▶ [Description of the task]:
Go through the material and copy each line in which the word "true" shows up.

╭─ Exercise material

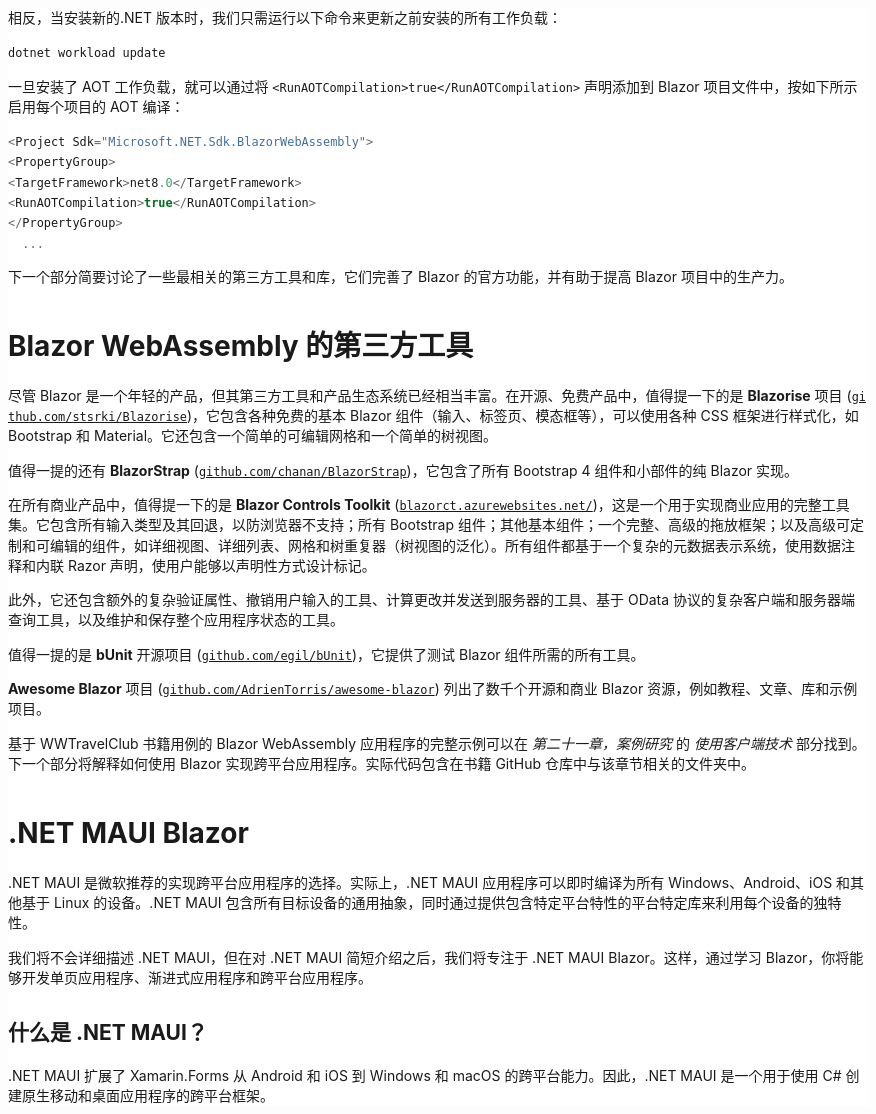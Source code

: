 相反，当安装新的.NET 版本时，我们只需运行以下命令来更新之前安装的所有工作负载：

```cs
dotnet workload update 
```

一旦安装了 AOT 工作负载，就可以通过将 `<RunAOTCompilation>true</RunAOTCompilation>` 声明添加到 Blazor 项目文件中，按如下所示启用每个项目的 AOT 编译：

```cs
<Project Sdk="Microsoft.NET.Sdk.BlazorWebAssembly">
<PropertyGroup>
<TargetFramework>net8.0</TargetFramework>
<RunAOTCompilation>true</RunAOTCompilation>
</PropertyGroup>
  ... 
```

下一个部分简要讨论了一些最相关的第三方工具和库，它们完善了 Blazor 的官方功能，并有助于提高 Blazor 项目中的生产力。

# Blazor WebAssembly 的第三方工具

尽管 Blazor 是一个年轻的产品，但其第三方工具和产品生态系统已经相当丰富。在开源、免费产品中，值得提一下的是 **Blazorise** 项目 ([`github.com/stsrki/Blazorise`](https://github.com/stsrki/Blazorise))，它包含各种免费的基本 Blazor 组件（输入、标签页、模态框等），可以使用各种 CSS 框架进行样式化，如 Bootstrap 和 Material。它还包含一个简单的可编辑网格和一个简单的树视图。

值得一提的还有 **BlazorStrap** ([`github.com/chanan/BlazorStrap`](https://github.com/chanan/BlazorStrap))，它包含了所有 Bootstrap 4 组件和小部件的纯 Blazor 实现。

在所有商业产品中，值得提一下的是 **Blazor Controls Toolkit** ([`blazorct.azurewebsites.net/`](https://blazorct.azurewebsites.net/))，这是一个用于实现商业应用的完整工具集。它包含所有输入类型及其回退，以防浏览器不支持；所有 Bootstrap 组件；其他基本组件；一个完整、高级的拖放框架；以及高级可定制和可编辑的组件，如详细视图、详细列表、网格和树重复器（树视图的泛化）。所有组件都基于一个复杂的元数据表示系统，使用数据注释和内联 Razor 声明，使用户能够以声明性方式设计标记。

此外，它还包含额外的复杂验证属性、撤销用户输入的工具、计算更改并发送到服务器的工具、基于 OData 协议的复杂客户端和服务器端查询工具，以及维护和保存整个应用程序状态的工具。

值得一提的是 **bUnit** 开源项目 ([`github.com/egil/bUnit`](https://github.com/egil/bUnit))，它提供了测试 Blazor 组件所需的所有工具。

**Awesome Blazor** 项目 ([`github.com/AdrienTorris/awesome-blazor`](https://github.com/AdrienTorris/awesome-blazor)) 列出了数千个开源和商业 Blazor 资源，例如教程、文章、库和示例项目。

基于 WWTravelClub 书籍用例的 Blazor WebAssembly 应用程序的完整示例可以在 *第二十一章，案例研究* 的 *使用客户端技术* 部分找到。下一个部分将解释如何使用 Blazor 实现跨平台应用程序。实际代码包含在书籍 GitHub 仓库中与该章节相关的文件夹中。

# .NET MAUI Blazor

.NET MAUI 是微软推荐的实现跨平台应用程序的选择。实际上，.NET MAUI 应用程序可以即时编译为所有 Windows、Android、iOS 和其他基于 Linux 的设备。.NET MAUI 包含所有目标设备的通用抽象，同时通过提供包含特定平台特性的平台特定库来利用每个设备的独特性。

我们将不会详细描述 .NET MAUI，但在对 .NET MAUI 简短介绍之后，我们将专注于 .NET MAUI Blazor。这样，通过学习 Blazor，你将能够开发单页应用程序、渐进式应用程序和跨平台应用程序。

## 什么是 .NET MAUI？

.NET MAUI 扩展了 Xamarin.Forms 从 Android 和 iOS 到 Windows 和 macOS 的跨平台能力。因此，.NET MAUI 是一个用于使用 C# 创建原生移动和桌面应用程序的跨平台框架。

╰─

▶ [Result of the exercise]:
一旦安装了 AOT 工作负载，就可以通过将 `<RunAOTCompilation>true</RunAOTCompilation>` 声明添加到 Blazor 项目文件中，按如下所示启用每个项目的 AOT 编译：
<RunAOTCompilation>true</RunAOTCompilation>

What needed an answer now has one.